Dzielenie tortu weselnego to ważny moment każdego wesela. Chyba żadna para młoda nie chciałaby znaleźć się w kłopotliwej sytuacji, kiedy to dla niektórych gości brakuje kawałka tortu ślubnego. Wygląda to bardzo źle i może negatywnie wpłynąć nawet na atmosferę całej zabawy.
W niektórych tradycjach najwyższa warstwa tortu jest odkrajana i zamrażana na pierwszą rocznicę ślubu. Tak więc, jeżeli zdecydujecie się na takie rozwiązanie, to nie możecie jej uwzględniać w procesie dzielenia ciasta.
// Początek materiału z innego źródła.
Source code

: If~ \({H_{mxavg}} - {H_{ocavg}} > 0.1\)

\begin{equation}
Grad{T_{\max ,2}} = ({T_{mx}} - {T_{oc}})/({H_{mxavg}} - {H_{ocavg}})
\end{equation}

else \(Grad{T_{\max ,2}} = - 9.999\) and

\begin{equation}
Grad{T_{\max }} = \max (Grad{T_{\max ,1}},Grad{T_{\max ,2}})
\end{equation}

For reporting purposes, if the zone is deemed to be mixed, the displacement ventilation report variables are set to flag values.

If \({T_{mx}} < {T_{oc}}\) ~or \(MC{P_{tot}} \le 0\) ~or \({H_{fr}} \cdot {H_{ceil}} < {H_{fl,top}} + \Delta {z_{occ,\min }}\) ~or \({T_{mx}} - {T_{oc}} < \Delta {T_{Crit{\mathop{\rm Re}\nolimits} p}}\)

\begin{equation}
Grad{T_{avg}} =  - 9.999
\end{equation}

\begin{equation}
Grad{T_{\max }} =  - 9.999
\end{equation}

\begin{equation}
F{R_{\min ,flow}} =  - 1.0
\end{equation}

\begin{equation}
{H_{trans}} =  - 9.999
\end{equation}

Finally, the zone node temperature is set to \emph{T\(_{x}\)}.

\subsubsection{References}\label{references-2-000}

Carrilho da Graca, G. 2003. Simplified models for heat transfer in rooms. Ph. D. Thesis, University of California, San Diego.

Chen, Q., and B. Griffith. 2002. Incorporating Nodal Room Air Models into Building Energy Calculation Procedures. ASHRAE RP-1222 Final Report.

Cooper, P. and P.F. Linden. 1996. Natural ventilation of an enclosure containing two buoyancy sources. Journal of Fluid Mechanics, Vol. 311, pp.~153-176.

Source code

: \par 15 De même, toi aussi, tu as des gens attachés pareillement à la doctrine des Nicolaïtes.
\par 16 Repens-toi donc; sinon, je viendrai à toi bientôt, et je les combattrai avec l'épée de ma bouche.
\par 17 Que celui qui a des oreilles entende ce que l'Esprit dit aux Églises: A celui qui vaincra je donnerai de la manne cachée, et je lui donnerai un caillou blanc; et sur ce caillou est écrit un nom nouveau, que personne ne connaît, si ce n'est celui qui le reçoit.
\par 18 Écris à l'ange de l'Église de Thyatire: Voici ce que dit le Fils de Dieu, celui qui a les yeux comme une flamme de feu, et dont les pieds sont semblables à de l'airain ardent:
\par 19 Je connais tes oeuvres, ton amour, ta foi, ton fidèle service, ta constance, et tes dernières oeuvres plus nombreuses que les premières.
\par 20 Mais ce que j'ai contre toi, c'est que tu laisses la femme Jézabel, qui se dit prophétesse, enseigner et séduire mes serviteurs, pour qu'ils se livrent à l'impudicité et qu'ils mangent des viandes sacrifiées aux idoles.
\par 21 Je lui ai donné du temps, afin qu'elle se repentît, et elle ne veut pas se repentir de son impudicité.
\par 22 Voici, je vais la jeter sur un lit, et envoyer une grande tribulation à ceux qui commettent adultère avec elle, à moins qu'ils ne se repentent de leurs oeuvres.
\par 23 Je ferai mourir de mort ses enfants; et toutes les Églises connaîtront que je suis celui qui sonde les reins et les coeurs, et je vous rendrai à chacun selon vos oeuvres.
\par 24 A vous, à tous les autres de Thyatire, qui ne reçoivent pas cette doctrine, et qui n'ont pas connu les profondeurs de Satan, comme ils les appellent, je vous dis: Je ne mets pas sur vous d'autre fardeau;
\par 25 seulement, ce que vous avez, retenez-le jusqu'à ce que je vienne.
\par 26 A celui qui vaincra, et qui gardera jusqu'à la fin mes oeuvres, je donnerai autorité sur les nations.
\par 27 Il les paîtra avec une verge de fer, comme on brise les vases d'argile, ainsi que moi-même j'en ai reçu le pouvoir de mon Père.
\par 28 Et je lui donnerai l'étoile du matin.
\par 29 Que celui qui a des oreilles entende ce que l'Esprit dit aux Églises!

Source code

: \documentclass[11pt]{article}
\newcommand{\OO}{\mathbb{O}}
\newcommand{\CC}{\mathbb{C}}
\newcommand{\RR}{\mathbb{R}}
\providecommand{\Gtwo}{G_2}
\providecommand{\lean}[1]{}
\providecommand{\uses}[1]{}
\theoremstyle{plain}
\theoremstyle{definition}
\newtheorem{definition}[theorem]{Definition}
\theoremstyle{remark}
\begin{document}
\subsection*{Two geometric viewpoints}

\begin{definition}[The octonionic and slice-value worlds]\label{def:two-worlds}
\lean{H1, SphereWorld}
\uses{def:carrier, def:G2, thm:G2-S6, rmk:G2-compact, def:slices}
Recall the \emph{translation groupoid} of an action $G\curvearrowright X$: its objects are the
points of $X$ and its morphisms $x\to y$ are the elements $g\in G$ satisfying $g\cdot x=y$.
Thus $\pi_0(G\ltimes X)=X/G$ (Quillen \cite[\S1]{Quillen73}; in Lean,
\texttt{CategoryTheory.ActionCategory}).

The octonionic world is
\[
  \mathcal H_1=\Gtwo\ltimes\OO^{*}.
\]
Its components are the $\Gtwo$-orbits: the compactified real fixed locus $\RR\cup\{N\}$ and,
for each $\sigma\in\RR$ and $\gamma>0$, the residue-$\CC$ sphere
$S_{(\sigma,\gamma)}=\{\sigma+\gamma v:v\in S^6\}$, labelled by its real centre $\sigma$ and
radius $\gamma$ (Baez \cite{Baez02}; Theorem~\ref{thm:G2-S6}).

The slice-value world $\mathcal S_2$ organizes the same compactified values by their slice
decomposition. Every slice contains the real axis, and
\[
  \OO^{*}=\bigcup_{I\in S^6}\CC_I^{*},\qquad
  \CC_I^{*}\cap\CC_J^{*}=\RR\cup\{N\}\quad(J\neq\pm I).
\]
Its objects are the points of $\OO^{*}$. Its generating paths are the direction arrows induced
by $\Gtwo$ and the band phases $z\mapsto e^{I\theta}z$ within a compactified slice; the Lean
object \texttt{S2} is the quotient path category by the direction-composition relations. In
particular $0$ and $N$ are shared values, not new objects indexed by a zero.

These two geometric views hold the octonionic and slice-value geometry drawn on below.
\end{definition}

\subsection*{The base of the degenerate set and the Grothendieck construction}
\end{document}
Czasem wraz z tortem weselnym przychodzi informacja, na ile porcji może zostać on podzielony. Jednakże jest to dosyć orientacyjna wartość, do której należy podejść ze sporą rezerwą i zapasem. Jeśli według „instrukcji” tort może zostać podzielony na 100 części, to wcale nie jest powiedziane, że wystarczy Wam na 100 osób. Zazwyczaj podana liczba odnosi się raczej do niewielkich kawałków i zakłada idealne, wręcz z krawiecką precyzją krojenie. Rozmiar porcji zależy również od typu posiłku, do jakiego zostanie przeznaczony tort. Jeżeli jest on częścią głównego posiłku, to odpowiednie będą mniejsze kawałki. Z kolei w przypadku podania tortu jako głównego deseru, powinny być one już większe.
Niebagatelne znaczenie ma również sam kształt ciasta. Inne techniki dzielenia stosuje się przy kwadratowych tortach, a inne przy okrągłych.